The scenario names can be specified either through the
scen_names
argument, or by naming the
scenarios
vector. The following will obtain the same
results as defined by the earlier rwd_agg
object for both
of these scenarios.
my_scens <-c("ISM1988_2014,2007Dems,IG,Most", "ISM1988_2014,2007Dems,IG,2002")

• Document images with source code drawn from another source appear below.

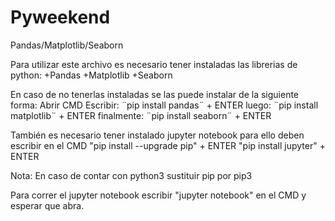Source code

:# Pyweekend
Pandas/Matplotlib/Seaborn

Para utilizar este archivo es necesario tener instaladas las librerias de python:
+Pandas
+Matplotlib
+Seaborn

En caso de no tenerlas instaladas se las puede instalar de la siguiente forma:
Abrir CMD 
Escribir: ¨pip install pandas¨ + ENTER
luego: ¨pip install matplotlib¨ + ENTER
finalmente: ¨pip install seaborn¨ + ENTER

También es necesario tener instalado jupyter notebook para ello deben escribir en el CMD
"pip install --upgrade pip" + ENTER
"pip install jupyter" + ENTER

Nota: En caso de contar con python3 sustituir pip por pip3

Para correr el jupyter notebook escribir "jupyter notebook" en el CMD y esperar que abra.
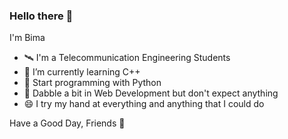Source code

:### Hello there 👋 

I'm Bima
<!--
**BimaPancara/BimaPancara** is a ✨ _special_ ✨ repository because its `README.md` (this file) appears on your GitHub profile.

Here are some ideas to get you started:

- 🔭 I’m currently working on ...
- 
- 👯 I’m looking to collaborate on ...
- 🤔 I’m looking for help with ...
- 💬 Ask me about ...
- 📫 How to reach me: ...
- 😄 Pronouns: ...
- ⚡ Fun fact: ...
-->
- 🛰️ I'm a Telecommunication Engineering Students
- 🌱 I’m currently learning C++
- 🐍 Start programming with Python
- 🥲 Dabble a bit in Web Development but don't expect anything
- 😄 I try my hand at everything and anything that I could do

Have a Good Day, Friends 👋
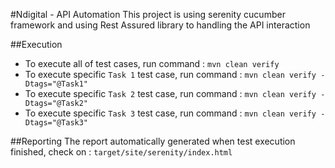 #Ndigital - API Automation
This project is using serenity cucumber framework and using Rest Assured library to handling the API interaction

##Execution
 - To execute all of test cases, run command : `mvn clean verify`
 - To execute specific `Task 1` test case, run command : `mvn clean verify -Dtags="@Task1"`
 - To execute specific `Task 2` test case, run command : `mvn clean verify -Dtags="@Task2"`
 - To execute specific `Task 3` test case, run command : `mvn clean verify -Dtags="@Task3"`

##Reporting
The report automatically generated when test execution finished, check on : `target/site/serenity/index.html`
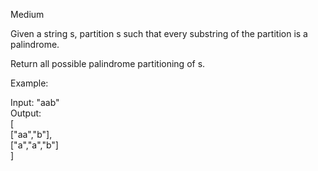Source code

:Medium

Given a string s, partition s such that every substring of the partition is a palindrome.

Return all possible palindrome partitioning of s.

Example:

Input: "aab"  
Output:  
[  
  ["aa","b"],  
  ["a","a","b"]  
]
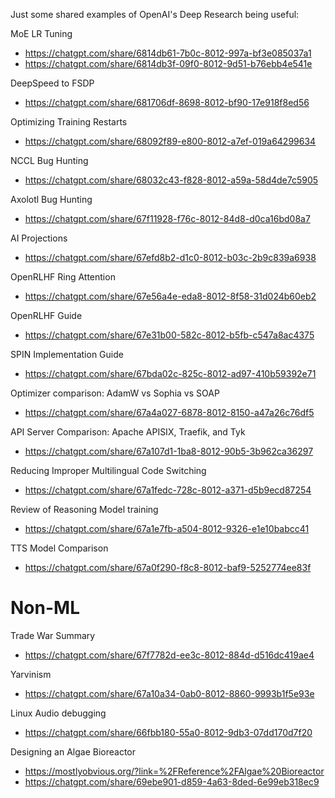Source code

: Just some shared examples of OpenAI's Deep Research being useful:

MoE LR Tuning
- https://chatgpt.com/share/6814db61-7b0c-8012-997a-bf3e085037a1
- https://chatgpt.com/share/6814db3f-09f0-8012-9d51-b76ebb4e541e

DeepSpeed to FSDP
- https://chatgpt.com/share/681706df-8698-8012-bf90-17e918f8ed56

Optimizing Training Restarts
- https://chatgpt.com/share/68092f89-e800-8012-a7ef-019a64299634

NCCL Bug Hunting
- https://chatgpt.com/share/68032c43-f828-8012-a59a-58d4de7c5905

Axolotl Bug Hunting
- https://chatgpt.com/share/67f11928-f76c-8012-84d8-d0ca16bd08a7

AI Projections
- https://chatgpt.com/share/67efd8b2-d1c0-8012-b03c-2b9c839a6938

OpenRLHF Ring Attention
- https://chatgpt.com/share/67e56a4e-eda8-8012-8f58-31d024b60eb2

OpenRLHF Guide
- https://chatgpt.com/share/67e31b00-582c-8012-b5fb-c547a8ac4375

SPIN Implementation Guide
- https://chatgpt.com/share/67bda02c-825c-8012-ad97-410b59392e71

Optimizer comparison: AdamW vs Sophia vs SOAP
- https://chatgpt.com/share/67a4a027-6878-8012-8150-a47a26c76df5

API Server Comparison: Apache APISIX, Traefik, and Tyk
- https://chatgpt.com/share/67a107d1-1ba8-8012-90b5-3b962ca36297

Reducing Improper Multilingual Code Switching
- https://chatgpt.com/share/67a1fedc-728c-8012-a371-d5b9ecd87254

Review of Reasoning Model training
- https://chatgpt.com/share/67a1e7fb-a504-8012-9326-e1e10babcc41

TTS Model Comparison
- https://chatgpt.com/share/67a0f290-f8c8-8012-baf9-5252774ee83f

# Non-ML

Trade War Summary
- https://chatgpt.com/share/67f7782d-ee3c-8012-884d-d516dc419ae4

Yarvinism
- https://chatgpt.com/share/67a10a34-0ab0-8012-8860-9993b1f5e93e

Linux Audio debugging
- https://chatgpt.com/share/66fbb180-55a0-8012-9db3-07dd170d7f20

Designing an Algae Bioreactor
- https://mostlyobvious.org/?link=%2FReference%2FAlgae%20Bioreactor
- https://chatgpt.com/share/69ebe901-d859-4a63-8ded-6e99eb318ec9
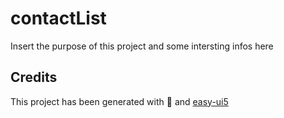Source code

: # contactList
Insert the purpose of this project and some intersting infos here


## Credits
This project has been generated with 💙 and [easy-ui5](https://github.com/SAP)
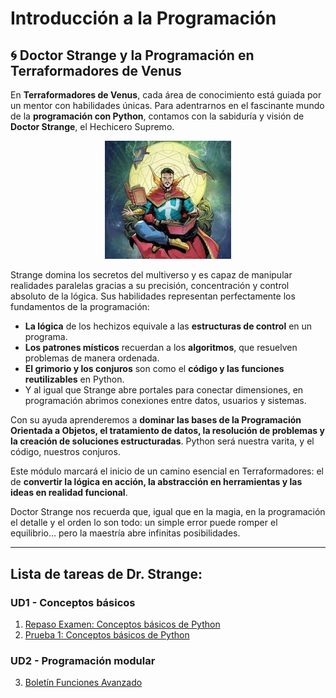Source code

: # Introducción a la Programación

## 🌀 Doctor Strange y la Programación en Terraformadores de Venus

En **Terraformadores de Venus**, cada área de conocimiento está guiada por un mentor con habilidades únicas. Para adentrarnos en el fascinante mundo de la **programación con Python**, contamos con la sabiduría y visión de **Doctor Strange**, el Hechicero Supremo.

<center>

<img src="strange.jpg" width="40%">

</center>


Strange domina los secretos del multiverso y es capaz de manipular realidades paralelas gracias a su precisión, concentración y control absoluto de la lógica. Sus habilidades representan perfectamente los fundamentos de la programación:

* **La lógica** de los hechizos equivale a las **estructuras de control** en un programa.
* **Los patrones místicos** recuerdan a los **algoritmos**, que resuelven problemas de manera ordenada.
* **El grimorio y los conjuros** son como el **código y las funciones reutilizables** en Python.
* Y al igual que Strange abre portales para conectar dimensiones, en programación abrimos conexiones entre datos, usuarios y sistemas.

Con su ayuda aprenderemos a **dominar las bases de la Programación Orientada a Objetos, el tratamiento de datos, la resolución de problemas y la creación de soluciones estructuradas**. Python será nuestra varita, y el código, nuestros conjuros.

Este módulo marcará el inicio de un camino esencial en Terraformadores: el de **convertir la lógica en acción, la abstracción en herramientas y las ideas en realidad funcional**.

Doctor Strange nos recuerda que, igual que en la magia, en la programación el detalle y el orden lo son todo: un simple error puede romper el equilibrio… pero la maestría abre infinitas posibilidades.



---
## Lista de tareas de Dr. Strange:
### UD1 - Conceptos básicos
1. [Repaso Examen:  Conceptos básicos de Python](./Test1UD1/RepasoExamen/RepasoExamen.md)
2. [Prueba 1:  Conceptos básicos de Python](./Test1UD1/Prueba1UD1/Prueba1.md)

### UD2 - Programación modular
3. [Boletín Funciones Avanzado](./UD2/BoletinFuncionesAvanzado.md)
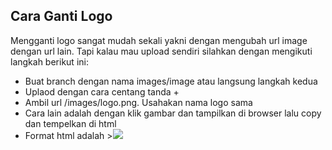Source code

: ## Cara Ganti Logo
Mengganti logo sangat mudah sekali yakni dengan mengubah url image dengan url lain. Tapi kalau mau upload sendiri silahkan dengan mengikuti langkah berikut ini:
- Buat branch dengan nama images/image atau langsung langkah kedua
- Uplaod dengan cara centang tanda +
- Ambil url /images/logo.png. Usahakan nama logo sama
- Cara lain adalah dengan klik gambar dan tampilkan di browser lalu copy dan tempelkan di html
- Format html adalah ><img src="url_logo">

names(my_scens) <- c("most", "yr2002")
scen_res <- rw_scen_aggregate(
my_scens,
agg = rwa1,
scen_dir = system.file("extdata/Scenario", package ="RWDataPlyr")
)
#> Processing 2 total scenarios.
#> ------------------
#> ** Starting scenario 1 of 2: ISM1988_2014,2007Dems,IG,Most
#> Processing 5 slots in KeySlots.rdf
#> Processing 1 slot in SystemConditions.rdf
#> ** Starting scenario 2 of 2: ISM1988_2014,2007Dems,IG,2002
#> Processing 5 slots in KeySlots.rdf
#> Processing 1 slot in SystemConditions.rdf
To compare results from multiple studies, i.e., the different top
level CRSS.JanNNNN folders in figure @ref(fig:dirStruct),
scen_dir
should point to “C:/user/crss” and
scenarios
should be assigned to
c("CRSS.Jan2017/Scenario/ISM1988_2014,2007Dems,IG,Most", "CRSS.Jan2018/Scenario/ISM1988_2014,2007Dems,IG,Most")
.
If scenarios
has a length of one, it will match the
results of rdf_aggregate()
if the scenario
parameter is used and the same as the scen_names
parameter
in rw_scen_aggregate()
.
getDataForAllScens()
is the legacy function that
preceded rw_scen_aggregate()
and
rdf_aggregate()
in RWDataPlyr v0.5.0 and earlier. It works
similarly to rw_scen_aggregate()
and relies on a
slot_agg_list
, which is analogous to the
rwd_agg
object, though it only allows for certain
pre-specified aggregation methods. The help pages include information on
these functions, though rw_scen_aggregate()
is superior and
preferred as of v0.6.0.
getDataForAllScens()
treats NaN
s as 0s in
its aggregation methods. The nans_are
parameter defaults to
"0"
in rdf_aggregate()
and
rw_scen_aggregate()
and thus matches the way
getDataForAllScens()
treats NaN
s.
RiverSMART includes a plugin
that allows R scripts to be executed from RiverSMART for post-processing
scenario(s). The exact configuration of the script and the RiverSMART R
plugin is beyond the scope of this vignette, but a user can pass
scenario folders and names to rw_scen_aggregate()
from
within RiverSMART, thus streamlining the post-processing steps.